Women's role in architecture and design is often overlooked. Today, in honor of International Women's Day, we take a look at some of the amazing women who have pioneered architecture and design.


Ray Eames

Ray Eames was one of the most iconic female designers in modern design history. Born and raised in Sacramento, Eames studied with the German Abstract Expressionist Hans Hofmann in New York City, and then continued her education at the Art Academy in Cranbrook, Michigan. Her husband and business partner, Charles Eames, said it all: “Anything I can do, Ray can do better”. The two worked hand in hand for many years and are famous for their groundbreaking contributions to architecture and furniture design, most notably, the Eames Lounge Chair.

Eileen Gray

The Irish architect and furniture designer Eileen Gray is a notable figure in the world of mid-century design. In addition to collaborating on the incredible E-1027 building in France, Gray designed the iconic Bibendum chair. The chair was well ahead of its time, exuding both feminine and modern design.

Charlotte Perriand

Studying furniture design in Paris, Charlotte applied for a position at Le Corbusier’s studio in 1927. After being rejected under the preconceived notion that she would only want to embroider cushions, Charlotte took things into her own hands.

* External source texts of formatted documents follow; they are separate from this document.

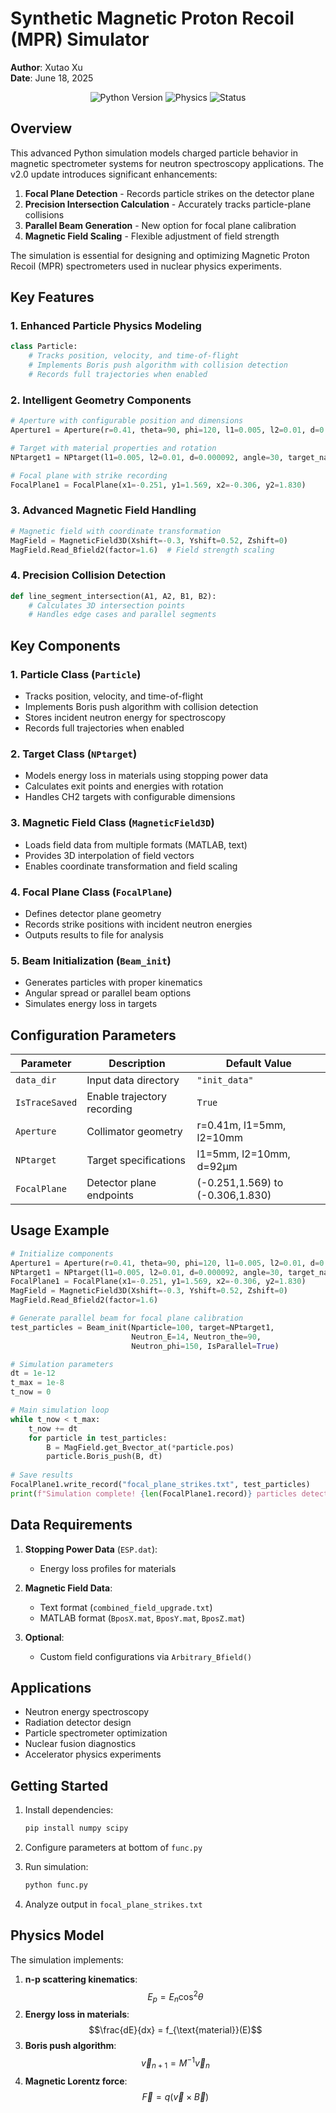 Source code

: # Synthetic Magnetic Proton Recoil (MPR) Simulator

**Author**: Xutao Xu  
**Date**: June 18, 2025  

<div align="center">
  <img src="https://img.shields.io/badge/Python-3.8%2B-blue" alt="Python Version">
  <img src="https://img.shields.io/badge/Physics-Nuclear%20Spectroscopy-green" alt="Physics">
  <img src="https://img.shields.io/badge/Status-Active-brightgreen" alt="Status">
</div>

## Overview
This advanced Python simulation models charged particle behavior in magnetic spectrometer systems for neutron spectroscopy applications. The v2.0 update introduces significant enhancements:

1. **Focal Plane Detection** - Records particle strikes on the detector plane
2. **Precision Intersection Calculation** - Accurately tracks particle-plane collisions
3. **Parallel Beam Generation** - New option for focal plane calibration
4. **Magnetic Field Scaling** - Flexible adjustment of field strength

The simulation is essential for designing and optimizing Magnetic Proton Recoil (MPR) spectrometers used in nuclear physics experiments.

## Key Features

### 1. Enhanced Particle Physics Modeling
```python
class Particle:
    # Tracks position, velocity, and time-of-flight
    # Implements Boris push algorithm with collision detection
    # Records full trajectories when enabled
```

### 2. Intelligent Geometry Components
```python
# Aperture with configurable position and dimensions
Aperture1 = Aperture(r=0.41, theta=90, phi=120, l1=0.005, l2=0.01, d=0.05)

# Target with material properties and rotation
NPtarget1 = NPtarget(l1=0.005, l2=0.01, d=0.000092, angle=30, target_name="CH2")

# Focal plane with strike recording
FocalPlane1 = FocalPlane(x1=-0.251, y1=1.569, x2=-0.306, y2=1.830)
```

### 3. Advanced Magnetic Field Handling
```python
# Magnetic field with coordinate transformation
MagField = MagneticField3D(Xshift=-0.3, Yshift=0.52, Zshift=0)
MagField.Read_Bfield2(factor=1.6)  # Field strength scaling
```

### 4. Precision Collision Detection
```python
def line_segment_intersection(A1, A2, B1, B2):
    # Calculates 3D intersection points
    # Handles edge cases and parallel segments
```

## Key Components

### 1. Particle Class (`Particle`)
- Tracks position, velocity, and time-of-flight
- Implements Boris push algorithm with collision detection
- Stores incident neutron energy for spectroscopy
- Records full trajectories when enabled

### 2. Target Class (`NPtarget`)
- Models energy loss in materials using stopping power data
- Calculates exit points and energies with rotation
- Handles CH2 targets with configurable dimensions

### 3. Magnetic Field Class (`MagneticField3D`)
- Loads field data from multiple formats (MATLAB, text)
- Provides 3D interpolation of field vectors
- Enables coordinate transformation and field scaling

### 4. Focal Plane Class (`FocalPlane`)
- Defines detector plane geometry
- Records strike positions with incident neutron energies
- Outputs results to file for analysis

### 5. Beam Initialization (`Beam_init`)
- Generates particles with proper kinematics
- Angular spread or parallel beam options
- Simulates energy loss in targets

## Configuration Parameters
| Parameter | Description | Default Value |
|-----------|-------------|---------------|
| `data_dir` | Input data directory | `"init_data"` |
| `IsTraceSaved` | Enable trajectory recording | `True` |
| `Aperture` | Collimator geometry | r=0.41m, l1=5mm, l2=10mm |
| `NPtarget` | Target specifications | l1=5mm, l2=10mm, d=92μm |
| `FocalPlane` | Detector plane endpoints | (-0.251,1.569) to (-0.306,1.830) |

## Usage Example

```python
# Initialize components
Aperture1 = Aperture(r=0.41, theta=90, phi=120, l1=0.005, l2=0.01, d=0.05)
NPtarget1 = NPtarget(l1=0.005, l2=0.01, d=0.000092, angle=30, target_name="CH2")
FocalPlane1 = FocalPlane(x1=-0.251, y1=1.569, x2=-0.306, y2=1.830)
MagField = MagneticField3D(Xshift=-0.3, Yshift=0.52, Zshift=0)
MagField.Read_Bfield2(factor=1.6)

# Generate parallel beam for focal plane calibration
test_particles = Beam_init(Nparticle=100, target=NPtarget1, 
                           Neutron_E=14, Neutron_the=90, 
                           Neutron_phi=150, IsParallel=True)

# Simulation parameters
dt = 1e-12
t_max = 1e-8
t_now = 0

# Main simulation loop
while t_now < t_max:
    t_now += dt
    for particle in test_particles:
        B = MagField.get_Bvector_at(*particle.pos)
        particle.Boris_push(B, dt)
        
# Save results
FocalPlane1.write_record("focal_plane_strikes.txt", test_particles)
print(f"Simulation complete! {len(FocalPlane1.record)} particles detected.")
```

## Data Requirements
1. **Stopping Power Data** (`ESP.dat`):
   - Energy loss profiles for materials
   
2. **Magnetic Field Data**:
   - Text format (`combined_field_upgrade.txt`)
   - MATLAB format (`BposX.mat`, `BposY.mat`, `BposZ.mat`)
   
3. **Optional**:
   - Custom field configurations via `Arbitrary_Bfield()`

## Applications
- Neutron energy spectroscopy
- Radiation detector design
- Particle spectrometer optimization
- Nuclear fusion diagnostics
- Accelerator physics experiments

## Getting Started
1. Install dependencies:
   ```bash
   pip install numpy scipy
   ```

2. Configure parameters at bottom of `func.py`

3. Run simulation:
   ```bash
   python func.py
   ```

4. Analyze output in `focal_plane_strikes.txt`

## Physics Model
The simulation implements:
1. **n-p scattering kinematics**:
   $$E_p = E_n \cos^2\theta$$
2. **Energy loss in materials**:
   $$\frac{dE}{dx} = f_{\text{material}}(E)$$
3. **Boris push algorithm**:
   $$\vec{v}_{n+1} = M^{-1} \vec{v}_n$$
4. **Magnetic Lorentz force**:
   $$\vec{F} = q(\vec{v} \times \vec{B})$$
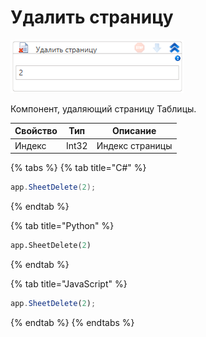 # Удалить страницу

![](<../../../../../.gitbook/assets/image (504).png>)

Компонент, удаляющий страницу Таблицы.

| Свойство | Тип   | Описание        |
| -------- | ----- | --------------- |
| Индекс   | Int32 | Индекс страницы |

{% tabs %}
{% tab title="C#" %}
```csharp
app.SheetDelete(2);
```
{% endtab %}

{% tab title="Python" %}
```python
app.SheetDelete(2)
```
{% endtab %}

{% tab title="JavaScript" %}
```javascript
app.SheetDelete(2);
```
{% endtab %}
{% endtabs %}
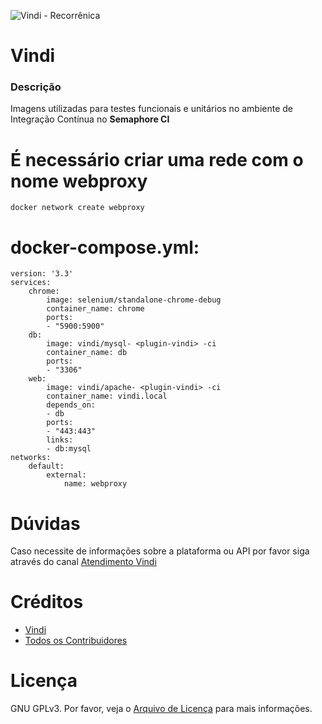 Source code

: ![Vindi - Recorrênica](https://vindi-blog.s3.amazonaws.com/wp-content/uploads/2017/10/logo-vindi-1.png)

# Vindi 


### Descrição
Imagens utilizadas para testes funcionais e unitários no ambiente de Integração Contínua no **Semaphore CI**


# É necessário criar uma rede com o nome webproxy

```
docker network create webproxy
```

# docker-compose.yml:

```
version: '3.3'
services:
    chrome:
        image: selenium/standalone-chrome-debug
        container_name: chrome
        ports:
        - "5900:5900"
    db:
        image: vindi/mysql- <plugin-vindi> -ci
        container_name: db
        ports:
        - "3306"
    web:
        image: vindi/apache- <plugin-vindi> -ci
        container_name: vindi.local
        depends_on:
        - db
        ports:
        - "443:443"
        links:
        - db:mysql
networks:
    default:
        external:
            name: webproxy
```


# Dúvidas
Caso necessite de informações sobre a plataforma ou API por favor siga através do canal [Atendimento Vindi](http://atendimento.vindi.com.br/hc/pt-br)

# Créditos
- [Vindi](https://github.com/vindi)
- [Todos os Contribuidores](https://github.com/vindi/vindi-magento/contributors)

# Licença
GNU GPLv3. Por favor, veja o [Arquivo de Licença](LICENSE) para mais informações.
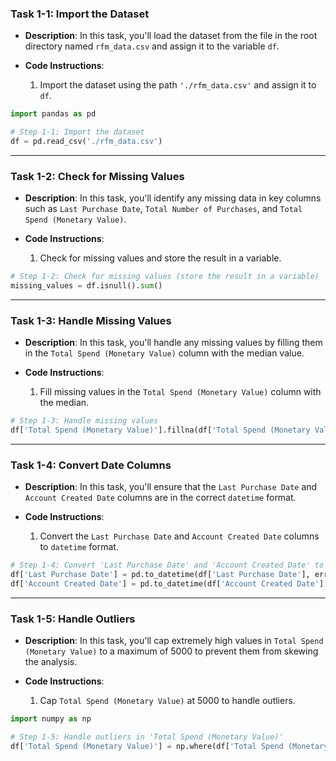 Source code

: ### Task 1-1: Import the Dataset

- **Description**: In this task, you'll load the dataset from the file in the root directory named `rfm_data.csv` and assign it to the variable `df`.

- **Code Instructions**:
  1. Import the dataset using the path `'./rfm_data.csv'` and assign it to `df`.

```python
import pandas as pd

# Step 1-1: Import the dataset
df = pd.read_csv('./rfm_data.csv')
```

---

### Task 1-2: Check for Missing Values

- **Description**: In this task, you'll identify any missing data in key columns such as `Last Purchase Date`, `Total Number of Purchases`, and `Total Spend (Monetary Value)`.

- **Code Instructions**:
  1. Check for missing values and store the result in a variable.

```python
# Step 1-2: Check for missing values (store the result in a variable)
missing_values = df.isnull().sum()
```

---

### Task 1-3: Handle Missing Values

- **Description**: In this task, you'll handle any missing values by filling them in the `Total Spend (Monetary Value)` column with the median value.

- **Code Instructions**:
  1. Fill missing values in the `Total Spend (Monetary Value)` column with the median.

```python
# Step 1-3: Handle missing values
df['Total Spend (Monetary Value)'].fillna(df['Total Spend (Monetary Value)'].median(), inplace=True)
```

---

### Task 1-4: Convert Date Columns

- **Description**: In this task, you'll ensure that the `Last Purchase Date` and `Account Created Date` columns are in the correct `datetime` format.

- **Code Instructions**:
  1. Convert the `Last Purchase Date` and `Account Created Date` columns to `datetime` format.

```python
# Step 1-4: Convert 'Last Purchase Date' and 'Account Created Date' to datetime format
df['Last Purchase Date'] = pd.to_datetime(df['Last Purchase Date'], errors='coerce')
df['Account Created Date'] = pd.to_datetime(df['Account Created Date'], errors='coerce')
```

---

### Task 1-5: Handle Outliers

- **Description**: In this task, you'll cap extremely high values in `Total Spend (Monetary Value)` to a maximum of 5000 to prevent them from skewing the analysis.

- **Code Instructions**:
  1. Cap `Total Spend (Monetary Value)` at 5000 to handle outliers.

```python
import numpy as np

# Step 1-5: Handle outliers in 'Total Spend (Monetary Value)'
df['Total Spend (Monetary Value)'] = np.where(df['Total Spend (Monetary Value)'] > 5000, 5000, df['Total Spend (Monetary Value)'])
```
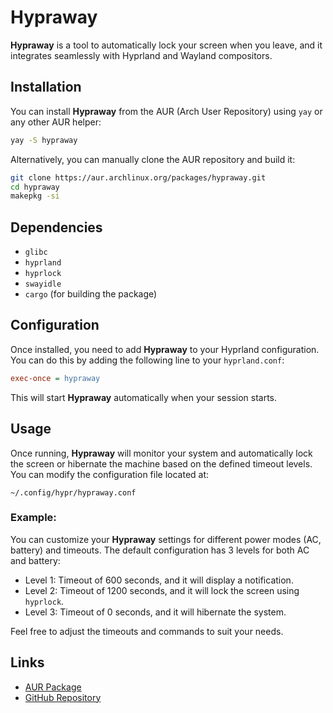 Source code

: # Hypraway

**Hypraway** is a tool to automatically lock your screen when you leave, and it integrates seamlessly with Hyprland and Wayland compositors.

## Installation

You can install **Hypraway** from the AUR (Arch User Repository) using `yay` or any other AUR helper:

```bash
yay -S hypraway
```

Alternatively, you can manually clone the AUR repository and build it:

```bash
git clone https://aur.archlinux.org/packages/hypraway.git
cd hypraway
makepkg -si
```

## Dependencies

- `glibc`
- `hyprland`
- `hyprlock`
- `swayidle`
- `cargo` (for building the package)

## Configuration

Once installed, you need to add **Hypraway** to your Hyprland configuration. You can do this by adding the following line to your `hyprland.conf`:

```ini
exec-once = hypraway
```

This will start **Hypraway** automatically when your session starts.

## Usage

Once running, **Hypraway** will monitor your system and automatically lock the screen or hibernate the machine based on the defined timeout levels. You can modify the configuration file located at:

```
~/.config/hypr/hypraway.conf
```

### Example:

You can customize your **Hypraway** settings for different power modes (AC, battery) and timeouts. The default configuration has 3 levels for both AC and battery:

- Level 1: Timeout of 600 seconds, and it will display a notification.
- Level 2: Timeout of 1200 seconds, and it will lock the screen using `hyprlock`.
- Level 3: Timeout of 0 seconds, and it will hibernate the system.

Feel free to adjust the timeouts and commands to suit your needs.

## Links

- [AUR Package](https://aur.archlinux.org/packages/hypraway)
- [GitHub Repository](https://github.com/canmi21/hypraway)
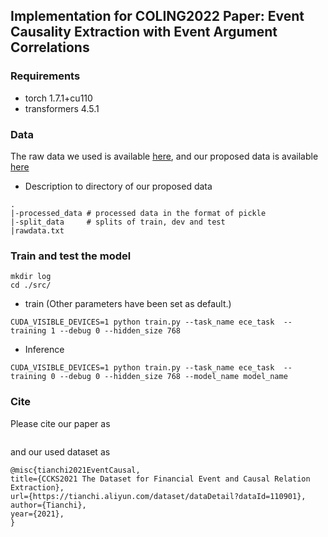 
## Implementation for COLING2022 Paper: Event Causality Extraction with Event Argument Correlations

### Requirements

* torch              1.7.1+cu110
* transformers       4.5.1

### Data
The raw data we used is available [here](https://tianchi.aliyun.com/dataset/dataDetail?dataId=110901), and our proposed data is available [here](https://github.com/cuishiyao96/ECE/tree/main/data)

* Description to directory of our proposed data
```
.
|-processed_data # processed data in the format of pickle
|-split_data     # splits of train, dev and test
|rawdata.txt     
```


### Train and test the model

```
mkdir log
cd ./src/
```

* train (Other parameters have been set as default.)
```
CUDA_VISIBLE_DEVICES=1 python train.py --task_name ece_task  --training 1 --debug 0 --hidden_size 768
```

* Inference
```
CUDA_VISIBLE_DEVICES=1 python train.py --task_name ece_task  --training 0 --debug 0 --hidden_size 768 --model_name model_name
```


### Cite

Please cite our paper as 
```
```

and our used dataset as
```
@misc{tianchi2021EventCausal,
title={CCKS2021 The Dataset for Financial Event and Causal Relation Extraction}, 
url={https://tianchi.aliyun.com/dataset/dataDetail?dataId=110901},
author={Tianchi},
year={2021},
}
``` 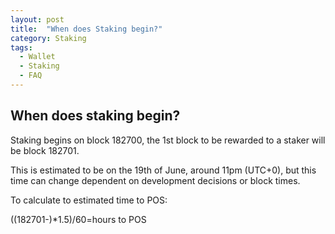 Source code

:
 ```yaml
---
layout: post
title:  "When does Staking begin?"
category: Staking
tags:
  - Wallet
  - Staking
  - FAQ
---
```


## When does staking begin?

Staking begins on block 182700, the 1st block to be rewarded to a staker will be block 182701.

This is estimated to be on the 19th of June, around 11pm (UTC+0), but this time can change dependent on development decisions or block times.

To calculate to estimated time to POS:

((182701-<current block height>)*1.5)/60=hours to POS
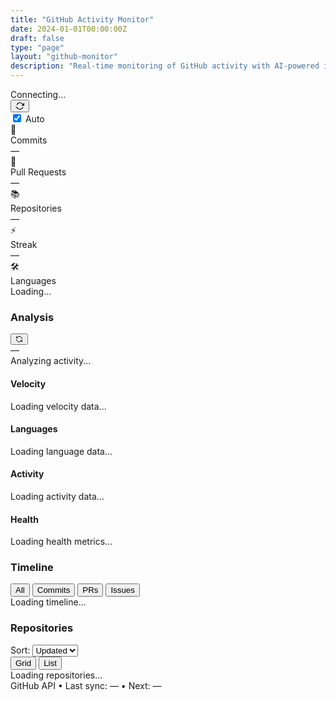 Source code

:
 ```yaml
---
title: "GitHub Activity Monitor"
date: 2024-01-01T00:00:00Z
draft: false
type: "page"
layout: "github-monitor"
description: "Real-time monitoring of GitHub activity with AI-powered insights"
---
```


<div class="github-monitor-header">
  <div class="status-indicator">
    <div id="connection-status" class="status-dot offline"></div>
    <span id="status-text">Connecting...</span>
  </div>
  <div class="refresh-controls">
    <button id="refresh-btn" class="refresh-button" title="Refresh">
      <svg width="14" height="14" viewBox="0 0 24 24" fill="none" stroke="currentColor" stroke-width="2">
        <polyline points="23 4 23 10 17 10"></polyline>
        <path d="m3.51 9a9 9 0 0 1 14.85-3.36L23 10M1 14l4.64 4.36A9 9 0 0 0 20.49 15"></path>
      </svg>
    </button>
    <div class="auto-refresh-toggle">
      <label class="toggle-switch">
        <input type="checkbox" id="auto-refresh" checked>
        <span class="slider"></span>
      </label>
      <span class="toggle-label">Auto</span>
    </div>
  </div>
</div>

<div id="github-stats" class="stats-grid">
  <div class="stat-card primary">
    <div class="stat-icon">📝</div>
    <div class="stat-content">
      <div class="stat-label">Commits</div>
      <div id="commit-count" class="stat-number">—</div>
      <div id="commit-trend" class="stat-trend"></div>
    </div>
  </div>
  <div class="stat-card">
    <div class="stat-icon">🔄</div>
    <div class="stat-content">
      <div class="stat-label">Pull Requests</div>
      <div id="pr-count" class="stat-number">—</div>
      <div id="pr-status" class="stat-detail"></div>
    </div>
  </div>
  <div class="stat-card">
    <div class="stat-icon">📚</div>
    <div class="stat-content">
      <div class="stat-label">Repositories</div>
      <div id="repo-count" class="stat-number">—</div>
      <div id="repo-detail" class="stat-detail"></div>
    </div>
  </div>
  <div class="stat-card">
    <div class="stat-icon">⚡</div>
    <div class="stat-content">
      <div class="stat-label">Streak</div>
      <div id="streak-count" class="stat-number">—</div>
      <div id="streak-detail" class="stat-detail"></div>
    </div>
  </div>
  <div class="stat-card wide">
    <div class="stat-icon">🛠️</div>
    <div class="stat-content">
      <div class="stat-label">Languages</div>
      <div id="language-stats" class="language-breakdown">Loading...</div>
    </div>
  </div>
</div>

<div id="ai-summary" class="summary-container">
  <div class="summary-header">
    <h3>Analysis</h3>
    <div class="summary-controls">
      <button id="regenerate-summary" class="icon-button" title="Regenerate">
        <svg width="12" height="12" viewBox="0 0 24 24" fill="none" stroke="currentColor" stroke-width="2">
          <path d="M21 12a9 9 0 0 0-9-9 9.75 9.75 0 0 0-6.74 2.74L3 8"></path>
          <path d="M3 3v5h5"></path>
          <path d="M3 12a9 9 0 0 0 9 9 9.75 9.75 0 0 0 6.74-2.74L21 16"></path>
          <path d="M21 21v-5h-5"></path>
        </svg>
      </button>
      <div class="last-updated">
        <span id="last-updated">—</span>
      </div>
    </div>
  </div>
  <div id="summary-content" class="summary-content">
    <div class="loading-indicator">
      <div class="loading-spinner"></div>
      <span>Analyzing activity...</span>
    </div>
  </div>
</div>

<div class="metrics-grid">
  <div class="metric-card">
    <h4>Velocity</h4>
    <div id="velocity-chart" class="chart-container">
      <div class="chart-placeholder">Loading velocity data...</div>
    </div>
  </div>
  <div class="metric-card">
    <h4>Languages</h4>
    <div id="language-chart" class="chart-container">
      <div class="chart-placeholder">Loading language data...</div>
    </div>
  </div>
  <div class="metric-card">
    <h4>Activity</h4>
    <div id="contribution-heatmap" class="heatmap-container">
      <div class="chart-placeholder">Loading activity data...</div>
    </div>
  </div>
  <div class="metric-card">
    <h4>Health</h4>
    <div id="repo-health" class="health-metrics">
      <div class="chart-placeholder">Loading health metrics...</div>
    </div>
  </div>
</div>

<div id="activity-timeline" class="timeline-container">
  <div class="timeline-header">
    <h3>Timeline</h3>
    <div class="timeline-filters">
      <button class="filter-btn active" data-filter="all">All</button>
      <button class="filter-btn" data-filter="commits">Commits</button>
      <button class="filter-btn" data-filter="prs">PRs</button>
      <button class="filter-btn" data-filter="issues">Issues</button>
    </div>
  </div>
  <div id="timeline-content" class="timeline-content">
    <div class="loading-indicator">
      <div class="loading-spinner"></div>
      <span>Loading timeline...</span>
    </div>
  </div>
</div>

<div class="repo-section">
  <div class="repo-header">
    <h3>Repositories</h3>
    <div class="repo-controls">
      <div class="sort-controls">
        <label>Sort:</label>
        <select id="repo-sort">
          <option value="updated">Updated</option>
          <option value="stars">Stars</option>
          <option value="forks">Forks</option>
          <option value="name">Name</option>
        </select>
      </div>
      <div class="view-controls">
        <button id="grid-view" class="view-btn active">Grid</button>
        <button id="list-view" class="view-btn">List</button>
      </div>
    </div>
  </div>
  <div id="repo-overview" class="repo-grid">
    <div class="loading-indicator">
      <div class="loading-spinner"></div>
      <span>Loading repositories...</span>
    </div>
  </div>
</div>

<div class="monitor-footer">
  <div class="footer-stats">
    <span id="data-source">GitHub API</span>
    <span class="separator">•</span>
    <span>Last sync: <span id="sync-time">—</span></span>
    <span class="separator">•</span>
    <span>Next: <span id="next-update-time">—</span></span>
  </div>
</div> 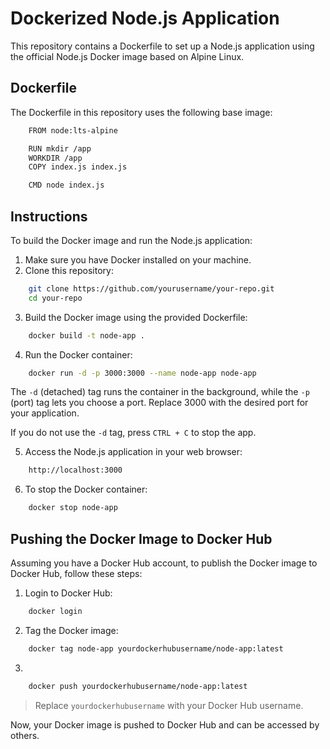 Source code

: # Dockerized Node.js Application

This repository contains a Dockerfile to set up a Node.js application using the official Node.js Docker image based on Alpine Linux.

## Dockerfile

The Dockerfile in this repository uses the following base image:

``` bash
    FROM node:lts-alpine

    RUN mkdir /app
    WORKDIR /app
    COPY index.js index.js

    CMD node index.js
```

## Instructions

To build the Docker image and run the Node.js application:

1. Make sure you have Docker installed on your machine.
2. Clone this repository:

```bash
    git clone https://github.com/yourusername/your-repo.git
    cd your-repo
```
3. Build the Docker image using the provided Dockerfile:

```bash
    docker build -t node-app .
```

4. Run the Docker container:

```bash
    docker run -d -p 3000:3000 --name node-app node-app
```
The `-d` (detached) tag runs the container in the background, while the `-p` (port) tag lets you choose a port. Replace 3000 with the desired port for your application.

If you do not use the `-d` tag, press `CTRL + C` to stop the app.

5. Access the Node.js application in your web browser:

```bash
    http://localhost:3000
```
6. To stop the Docker container:

```bash
    docker stop node-app
```

## Pushing the Docker Image to Docker Hub

Assuming you have a Docker Hub account, to publish the Docker image to Docker Hub, follow these steps:

1. Login to Docker Hub:

```bash
    docker login
```

2. Tag the Docker image:

```bash
    docker tag node-app yourdockerhubusername/node-app:latest
```

3. 

```bash
    docker push yourdockerhubusername/node-app:latest
```

> Replace `yourdockerhubusername` with your Docker Hub username.

Now, your Docker image is pushed to Docker Hub and can be accessed by others.
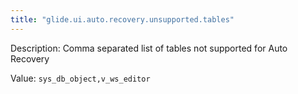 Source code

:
 ```yaml
---
title: "glide.ui.auto.recovery.unsupported.tables"
---
```


Description: Comma separated list of tables not supported for Auto Recovery

Value: `sys_db_object,v_ws_editor`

She created an exhibit featuring modern and edgy materials in her own rooftop apartment and invited Le Corbusier for a private viewing. This gutsy move impressed him and led to her eventually spending a decade working with him and a career that spanned a total of 75 years.

Lina Bo Bardi

Lina was born in Italy and then immigrated to Brazil in 1946 where she founded the magazine Habitat. She was to become one of the most important and expressive architects of 20th-century Brazilian architecture. In addition to being a top modernist female architect, Lina Bo Bardi also had an eye for designing funky minimalist furniture. In 1951 she built her personal residence, The Glass House. This structure became a symbol of modernism throughout Brazil.

Zaha Hadid

Born in Iraq and educated in London, Zaha Hadid was the first woman to receive the Pritzker Architecture Prize in 2004 and the first woman to win a RIBA Royal Gold Medal in 2016. Zaha was known as the queen of curves in the architecture community because of her use of geometry and fluidity. Her office has worked on a total of 950 projects of various scales, operated in 44 countries, and boasted a staff of 400 from 55 countries.